Après avoir connu une trajectoire similaire lors du premier tour, sur le plan comptable au moins, les deux formations se retrouvent pour une série qui s’annonce épique.

Un premier tour et puis une violente sortie de route au second. Voilà ce qu’avaient connu Sixers et Raptors lors des derniers playoffs. Ces deux équipes, qui ont connu depuis lors des changements majeurs dans leur effectif respectif, y compris en cours de saison, se retrouvent pour une place en finale de conférence.

Et cela après avoir connu un parcours comparable lors du premier obstacle, les deux équipes s’inclinant pour leur entrée en matière lors du Game 1 à domicile, avant de « sweeper » leurs adversaires sur le reste de la série.

Ce duel, avec plusieurs All-stars dans chaque camp, promet des étincelles.

MENEURS

Ils ont tous les deux été en difficulté et critiqué lors du premier tour (sur le Game 1 précisément) et ils ont tous les deux redressé la barre. Ben Simmons et Kyle Lowry, qui ne devraient pas se faire face directement, auront la mission de faire tourner la boutique.
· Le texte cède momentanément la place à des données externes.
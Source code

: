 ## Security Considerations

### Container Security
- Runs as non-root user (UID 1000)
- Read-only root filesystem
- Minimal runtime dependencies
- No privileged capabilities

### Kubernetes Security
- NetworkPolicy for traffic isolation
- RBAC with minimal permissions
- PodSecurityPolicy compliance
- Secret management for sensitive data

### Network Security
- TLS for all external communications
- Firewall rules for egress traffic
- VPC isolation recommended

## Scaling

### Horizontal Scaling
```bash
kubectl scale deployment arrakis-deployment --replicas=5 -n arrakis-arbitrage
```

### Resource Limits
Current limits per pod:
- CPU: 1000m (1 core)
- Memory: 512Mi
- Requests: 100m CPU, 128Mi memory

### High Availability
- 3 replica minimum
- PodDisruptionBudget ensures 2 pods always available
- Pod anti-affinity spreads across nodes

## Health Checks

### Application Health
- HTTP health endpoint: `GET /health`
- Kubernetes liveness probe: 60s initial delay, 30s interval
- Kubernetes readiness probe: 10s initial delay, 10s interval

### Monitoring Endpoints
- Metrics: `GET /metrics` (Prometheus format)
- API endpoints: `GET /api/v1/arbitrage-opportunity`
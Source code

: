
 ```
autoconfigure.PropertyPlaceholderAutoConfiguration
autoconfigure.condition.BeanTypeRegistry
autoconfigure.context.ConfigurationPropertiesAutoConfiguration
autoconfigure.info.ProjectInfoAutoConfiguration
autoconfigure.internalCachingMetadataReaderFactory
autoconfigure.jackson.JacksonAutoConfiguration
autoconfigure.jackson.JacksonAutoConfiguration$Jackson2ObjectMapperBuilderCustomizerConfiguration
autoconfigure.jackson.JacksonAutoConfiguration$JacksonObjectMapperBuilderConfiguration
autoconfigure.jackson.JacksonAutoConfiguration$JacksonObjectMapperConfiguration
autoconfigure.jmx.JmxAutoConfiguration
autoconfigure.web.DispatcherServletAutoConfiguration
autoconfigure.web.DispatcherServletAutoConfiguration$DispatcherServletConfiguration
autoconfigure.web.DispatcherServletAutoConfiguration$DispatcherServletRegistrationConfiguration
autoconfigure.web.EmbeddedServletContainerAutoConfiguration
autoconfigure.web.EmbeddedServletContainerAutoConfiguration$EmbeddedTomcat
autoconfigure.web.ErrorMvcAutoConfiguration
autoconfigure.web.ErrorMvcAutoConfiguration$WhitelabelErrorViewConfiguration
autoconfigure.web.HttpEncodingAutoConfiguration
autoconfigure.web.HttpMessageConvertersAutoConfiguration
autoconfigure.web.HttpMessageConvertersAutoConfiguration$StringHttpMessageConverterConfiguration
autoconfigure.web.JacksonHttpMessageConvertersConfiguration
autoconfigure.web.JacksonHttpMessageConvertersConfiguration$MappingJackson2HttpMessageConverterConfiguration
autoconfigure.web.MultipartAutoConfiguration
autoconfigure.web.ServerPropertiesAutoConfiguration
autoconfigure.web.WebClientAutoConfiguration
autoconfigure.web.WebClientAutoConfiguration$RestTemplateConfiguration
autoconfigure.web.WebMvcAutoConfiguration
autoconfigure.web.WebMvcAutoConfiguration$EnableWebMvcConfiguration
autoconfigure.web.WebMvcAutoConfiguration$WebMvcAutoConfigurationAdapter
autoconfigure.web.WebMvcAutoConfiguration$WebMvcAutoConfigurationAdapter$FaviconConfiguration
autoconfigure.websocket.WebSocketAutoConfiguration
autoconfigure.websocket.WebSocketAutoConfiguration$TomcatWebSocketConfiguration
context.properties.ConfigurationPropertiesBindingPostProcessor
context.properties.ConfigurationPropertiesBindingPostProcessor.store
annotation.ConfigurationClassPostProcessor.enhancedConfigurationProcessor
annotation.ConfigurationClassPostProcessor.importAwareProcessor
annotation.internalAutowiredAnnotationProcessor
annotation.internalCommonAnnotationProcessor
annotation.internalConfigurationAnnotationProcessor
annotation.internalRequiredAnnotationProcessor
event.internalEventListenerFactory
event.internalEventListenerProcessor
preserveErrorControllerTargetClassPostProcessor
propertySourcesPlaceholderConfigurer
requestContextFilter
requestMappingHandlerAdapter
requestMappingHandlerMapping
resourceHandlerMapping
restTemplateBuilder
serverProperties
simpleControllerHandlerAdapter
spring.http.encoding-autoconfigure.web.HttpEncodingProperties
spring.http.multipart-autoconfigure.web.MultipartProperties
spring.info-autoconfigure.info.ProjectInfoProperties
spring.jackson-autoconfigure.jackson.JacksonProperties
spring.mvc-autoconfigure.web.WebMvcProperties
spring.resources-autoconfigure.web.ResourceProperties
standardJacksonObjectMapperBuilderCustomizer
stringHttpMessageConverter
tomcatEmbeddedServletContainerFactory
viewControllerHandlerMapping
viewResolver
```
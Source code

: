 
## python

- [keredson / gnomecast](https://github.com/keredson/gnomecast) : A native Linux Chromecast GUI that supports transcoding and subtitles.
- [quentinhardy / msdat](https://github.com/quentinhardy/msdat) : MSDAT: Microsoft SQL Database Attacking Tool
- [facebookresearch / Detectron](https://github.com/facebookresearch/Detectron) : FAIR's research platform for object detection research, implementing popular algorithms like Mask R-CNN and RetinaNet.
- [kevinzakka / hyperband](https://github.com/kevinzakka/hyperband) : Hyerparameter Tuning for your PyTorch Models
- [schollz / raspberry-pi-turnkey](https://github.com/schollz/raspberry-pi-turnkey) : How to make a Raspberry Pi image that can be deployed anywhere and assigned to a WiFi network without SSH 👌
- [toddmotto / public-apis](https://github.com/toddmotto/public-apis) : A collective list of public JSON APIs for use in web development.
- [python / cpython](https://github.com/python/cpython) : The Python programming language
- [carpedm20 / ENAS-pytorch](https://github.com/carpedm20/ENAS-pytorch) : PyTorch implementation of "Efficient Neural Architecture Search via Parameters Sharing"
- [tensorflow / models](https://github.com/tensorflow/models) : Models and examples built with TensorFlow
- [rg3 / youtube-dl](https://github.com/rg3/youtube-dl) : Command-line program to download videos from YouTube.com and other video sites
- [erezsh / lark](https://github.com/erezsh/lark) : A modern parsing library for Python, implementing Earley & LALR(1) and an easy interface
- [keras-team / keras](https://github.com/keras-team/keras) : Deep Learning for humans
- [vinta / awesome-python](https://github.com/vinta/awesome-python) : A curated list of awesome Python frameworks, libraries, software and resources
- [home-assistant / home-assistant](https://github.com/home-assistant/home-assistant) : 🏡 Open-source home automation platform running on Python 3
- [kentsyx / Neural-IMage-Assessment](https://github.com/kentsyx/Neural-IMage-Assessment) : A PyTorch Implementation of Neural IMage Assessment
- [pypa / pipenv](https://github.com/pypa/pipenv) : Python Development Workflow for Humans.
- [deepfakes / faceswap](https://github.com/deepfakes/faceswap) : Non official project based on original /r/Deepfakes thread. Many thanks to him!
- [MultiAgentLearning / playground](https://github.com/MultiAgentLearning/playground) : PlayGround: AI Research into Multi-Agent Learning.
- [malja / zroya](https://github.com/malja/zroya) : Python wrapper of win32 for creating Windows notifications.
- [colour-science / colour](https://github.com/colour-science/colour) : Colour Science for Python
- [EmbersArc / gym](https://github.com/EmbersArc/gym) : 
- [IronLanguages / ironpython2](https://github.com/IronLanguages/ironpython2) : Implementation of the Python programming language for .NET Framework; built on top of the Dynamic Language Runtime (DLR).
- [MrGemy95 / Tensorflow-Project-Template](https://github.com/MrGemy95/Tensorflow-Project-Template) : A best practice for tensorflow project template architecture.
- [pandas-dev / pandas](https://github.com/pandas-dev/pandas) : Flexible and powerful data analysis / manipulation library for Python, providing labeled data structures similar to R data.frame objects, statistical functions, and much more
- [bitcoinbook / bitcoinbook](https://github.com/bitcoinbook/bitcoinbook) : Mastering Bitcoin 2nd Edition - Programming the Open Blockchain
Auteur d’une série convaincante face aux Nets, le Sixer a marqué les esprits lors du Game 3, en prenant ses responsabilités en l’absence de Joel Embiid.

Kyle Lowry a également connu une entame de série catastrophique avant de montrer un meilleur visage. Son adresse extérieure sera de nouveau scrutée de près, même si on sait qu’il a ralenti sur le « scoring » cette année au profit de la création. Avec à la clé, sa meilleure saison en carrière à la passe.

Égalité

EXTÉRIEURS

Que de talents à l’extérieur ! Avec JJ Redick et Jimmy Butler, Philly compte deux vétérans capables de rentrer de gros tirs et qui doivent écarter le jeu autour de Joel Embiid. Même si, durant le premier tour, les deux hommes ont signé des moyennes de points légèrement inférieures à leurs standards de saison régulière.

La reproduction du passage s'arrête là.